İnsan hastalanabilir. Bu itibarla yemesine, içmesine, zaman ve şartlara göre giyim kuşamına ve sağlık kurallarına azami dikkat göstermek zorundadır. İnsan bunca dikkatine rağmen bir kaza sebebiyle veya bulaşıcı bir hastalık sonucu yine de hastalığa duçar olabilir. Bu durum kendisinin veya başka insanların kusuru olabileceği gibi; ilahi bir imtihanda olabilir. İşte İslam; hastalık, sakatlık ve benzeri musibetler karşısında önce metanetli olmayı ve gerekli bütün önlemleri almayı istemektedir.

İslam; insanlığı tevhit inancına çağırdığı gibi; insanın sağlığına da büyük önem vermiş eşsiz bir dindir. İnsan hayatını tehdit eden bulaşıcı hastalıklarla dönemin şartlarına ve imkanlarına göre mücadele etmeyi sürdürmüştür. Bu durumun en açık örneğini Hz.Muhammed (s.a.s)’in hayatında ve uygulamalarında görürüz. Nitekim bir çok Hadis-i Şerifte peygamberimizin bulaşıcı hastalıklarla mücadele ettiğini bu hastalıklar konusunda da müminlerin dikkatli olmasını ve bu hastalıklara tutulanların bir başkasına hastalığı bulaştırmaması için önlemler alınmasını gerektiğini vurgulayan sözleri ve uygulamaları yer almaktadır. Yine Peygamberimiz Müslümanlara bulaşıcı hastalıklara sebep olan zararlı hayvanlarla mücadele etmelerini ve mikropların üremesini önleyecek en güzel tedbir olan imanın yarısı sayılan temizlik kurallarına da özen göstermemizi emretmişlerdir.

Özellikle son yıllarda ortaya çıkan çeşitli bulaşıcı ve insan hayatını ciddi mahiyette tehdit eden bulaşıcı hastalıklar, ülkeleri de tehdit eden ciddi birer halk sağlığı sorunu halini almışlardır. Yerine göre nezle ve grip gibi hafif hastalıklarda bile hijyene ve diğer şartlara uymamız gerekir.
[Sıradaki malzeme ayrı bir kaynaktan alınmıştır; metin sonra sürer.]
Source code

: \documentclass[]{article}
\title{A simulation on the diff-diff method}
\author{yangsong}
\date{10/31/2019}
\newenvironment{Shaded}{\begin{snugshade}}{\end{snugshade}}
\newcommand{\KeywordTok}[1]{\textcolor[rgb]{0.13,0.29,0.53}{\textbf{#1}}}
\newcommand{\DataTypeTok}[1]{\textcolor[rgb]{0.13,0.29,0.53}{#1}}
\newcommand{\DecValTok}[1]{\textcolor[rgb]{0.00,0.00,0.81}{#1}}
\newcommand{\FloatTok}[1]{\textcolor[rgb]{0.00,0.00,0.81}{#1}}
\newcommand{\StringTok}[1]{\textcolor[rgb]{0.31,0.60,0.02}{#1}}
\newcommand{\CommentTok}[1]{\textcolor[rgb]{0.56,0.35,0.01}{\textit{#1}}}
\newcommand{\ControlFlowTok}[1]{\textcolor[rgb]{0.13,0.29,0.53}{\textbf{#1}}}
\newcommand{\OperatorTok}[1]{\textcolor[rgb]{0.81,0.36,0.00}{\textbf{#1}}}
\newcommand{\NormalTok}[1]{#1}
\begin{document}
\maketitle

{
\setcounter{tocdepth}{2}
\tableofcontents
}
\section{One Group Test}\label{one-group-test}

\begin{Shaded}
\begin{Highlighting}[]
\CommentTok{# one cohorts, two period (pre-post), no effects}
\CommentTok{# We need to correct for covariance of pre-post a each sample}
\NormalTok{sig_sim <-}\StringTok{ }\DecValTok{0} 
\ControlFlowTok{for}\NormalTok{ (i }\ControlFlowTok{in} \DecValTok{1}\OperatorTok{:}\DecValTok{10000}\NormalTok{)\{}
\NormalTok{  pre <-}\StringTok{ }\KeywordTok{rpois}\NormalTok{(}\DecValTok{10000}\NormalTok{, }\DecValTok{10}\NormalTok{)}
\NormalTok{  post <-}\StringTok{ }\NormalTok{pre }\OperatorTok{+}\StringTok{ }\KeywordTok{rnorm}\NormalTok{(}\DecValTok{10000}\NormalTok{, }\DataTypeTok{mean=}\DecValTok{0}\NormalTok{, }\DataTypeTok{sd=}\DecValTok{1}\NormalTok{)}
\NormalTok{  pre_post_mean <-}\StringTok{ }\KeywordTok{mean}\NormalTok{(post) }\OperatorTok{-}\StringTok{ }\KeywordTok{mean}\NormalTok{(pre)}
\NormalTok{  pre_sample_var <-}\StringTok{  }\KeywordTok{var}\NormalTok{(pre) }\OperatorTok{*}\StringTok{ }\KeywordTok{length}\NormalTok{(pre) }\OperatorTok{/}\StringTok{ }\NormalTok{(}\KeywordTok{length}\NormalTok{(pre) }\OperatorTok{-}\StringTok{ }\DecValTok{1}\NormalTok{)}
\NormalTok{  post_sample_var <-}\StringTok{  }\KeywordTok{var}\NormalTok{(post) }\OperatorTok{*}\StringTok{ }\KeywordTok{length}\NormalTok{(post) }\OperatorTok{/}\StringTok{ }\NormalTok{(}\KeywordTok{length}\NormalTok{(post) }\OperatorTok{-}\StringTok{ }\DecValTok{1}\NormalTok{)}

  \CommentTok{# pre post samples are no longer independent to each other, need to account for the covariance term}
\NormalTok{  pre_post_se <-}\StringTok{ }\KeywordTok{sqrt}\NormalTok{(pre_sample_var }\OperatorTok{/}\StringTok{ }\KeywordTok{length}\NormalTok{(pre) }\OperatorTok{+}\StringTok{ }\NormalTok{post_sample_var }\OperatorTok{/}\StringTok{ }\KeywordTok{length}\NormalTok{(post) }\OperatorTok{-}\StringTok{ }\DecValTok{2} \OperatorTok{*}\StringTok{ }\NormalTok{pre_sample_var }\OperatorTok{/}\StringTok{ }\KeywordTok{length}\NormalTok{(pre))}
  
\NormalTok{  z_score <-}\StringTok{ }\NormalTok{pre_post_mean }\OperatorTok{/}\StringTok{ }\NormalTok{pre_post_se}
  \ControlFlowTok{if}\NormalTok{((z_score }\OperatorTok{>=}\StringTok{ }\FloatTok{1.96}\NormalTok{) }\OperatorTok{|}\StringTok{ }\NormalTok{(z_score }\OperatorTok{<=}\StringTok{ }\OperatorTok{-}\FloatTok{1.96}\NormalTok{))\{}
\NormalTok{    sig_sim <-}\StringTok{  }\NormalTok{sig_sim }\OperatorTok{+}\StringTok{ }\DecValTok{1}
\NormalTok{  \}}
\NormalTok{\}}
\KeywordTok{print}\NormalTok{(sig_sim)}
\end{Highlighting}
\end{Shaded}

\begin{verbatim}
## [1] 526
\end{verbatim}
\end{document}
Bundan dolayı İslam’ın koruyucu hekimlik uygulamaları çerçevesinde hareket eden insanlar bir bakıma bu bulaşıcı hastalıkların ölümcül pençesinden kurtulmuş olacaklardır. İşte bu hastalıklarla mücadele; başta sağlık ve hijyen kurallarına sıkı sıkıya bağlı kalmakla olmalıdır. Sağlık kuruluşlarınca ve toplumumuzca yürütülen tıbbi ve ilmi çalışmalara her türlü maddi ve bilimsel katkıyı sağlamak insanlığa ve Müslümanlığa karşı ifa edilebilecek en önemli hizmetlerdendir. Bu açıdan mümin bir kimliğe yakışmayan nemelazımcı davranışlardan sakınarak; kollektif sorumluluk anlayışında olmalıyız. Toplumumuzun derdiyle dertlenmeli bu hastalıklara karşı mücadele eden kamu ve sivil kuruluşlara elimizden geldiğince destek vermeliyiz.